__Work item__
Restate every record exactly as it is written, while omitting the pictures it holds.
----
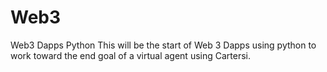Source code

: # Web3
Web3 Dapps Python 
This will be the start of Web 3 Dapps using python to work toward the end goal of a virtual agent using Cartersi.
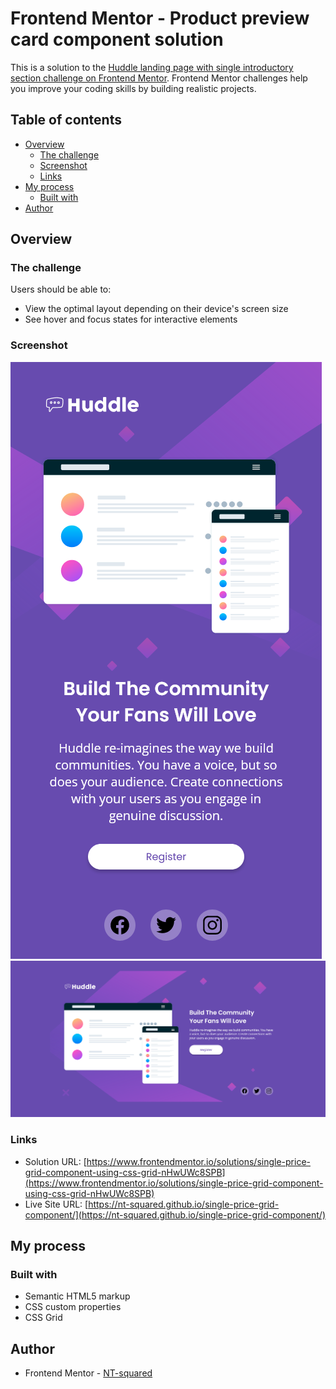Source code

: # Frontend Mentor - Product preview card component solution

This is a solution to the [Huddle landing page with single introductory section challenge on Frontend Mentor](https://www.frontendmentor.io/challenges/huddle-landing-page-with-a-single-introductory-section-B_2Wvxgi0). Frontend Mentor challenges help you improve your coding skills by building realistic projects.

## Table of contents

- [Overview](#overview)
  - [The challenge](#the-challenge)
  - [Screenshot](#screenshot)
  - [Links](#links)
- [My process](#my-process)
  - [Built with](#built-with)
- [Author](#author)

## Overview

### The challenge

Users should be able to:

- View the optimal layout depending on their device's screen size
- See hover and focus states for interactive elements

### Screenshot

![mobile-view](./screenshot/mobile-version.png)
![desktop-view](./screenshot/desktop-version.png)

### Links

- Solution URL: [https://www.frontendmentor.io/solutions/single-price-grid-component-using-css-grid-nHwUWc8SPB](https://www.frontendmentor.io/solutions/single-price-grid-component-using-css-grid-nHwUWc8SPB)
- Live Site URL: [https://nt-squared.github.io/single-price-grid-component/](https://nt-squared.github.io/single-price-grid-component/)

## My process

### Built with

- Semantic HTML5 markup
- CSS custom properties
- CSS Grid

## Author

- Frontend Mentor - [NT-squared](https://www.frontendmentor.io/profile/nt-squared)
----
__Task response__
Source code

: # Web3
Web3 Dapps Python 
This will be the start of Web 3 Dapps using python to work toward the end goal of a virtual agent using Cartersi.
Source code

: # Frontend Mentor - Product preview card component solution

This is a solution to the [Huddle landing page with single introductory section challenge on Frontend Mentor](https://www.frontendmentor.io/challenges/huddle-landing-page-with-a-single-introductory-section-B_2Wvxgi0). Frontend Mentor challenges help you improve your coding skills by building realistic projects.

## Table of contents

- [Overview](#overview)
  - [The challenge](#the-challenge)
  - [Screenshot](#screenshot)
  - [Links](#links)
- [My process](#my-process)
  - [Built with](#built-with)
- [Author](#author)

## Overview

### The challenge

Users should be able to:

- View the optimal layout depending on their device's screen size
- See hover and focus states for interactive elements

### Screenshot

![mobile-view](./screenshot/mobile-version.png)
![desktop-view](./screenshot/desktop-version.png)

### Links

- Solution URL: [https://www.frontendmentor.io/solutions/single-price-grid-component-using-css-grid-nHwUWc8SPB](https://www.frontendmentor.io/solutions/single-price-grid-component-using-css-grid-nHwUWc8SPB)
- Live Site URL: [https://nt-squared.github.io/single-price-grid-component/](https://nt-squared.github.io/single-price-grid-component/)

## My process

### Built with

- Semantic HTML5 markup
- CSS custom properties
- CSS Grid

## Author

- Frontend Mentor - [NT-squared](https://www.frontendmentor.io/profile/nt-squared)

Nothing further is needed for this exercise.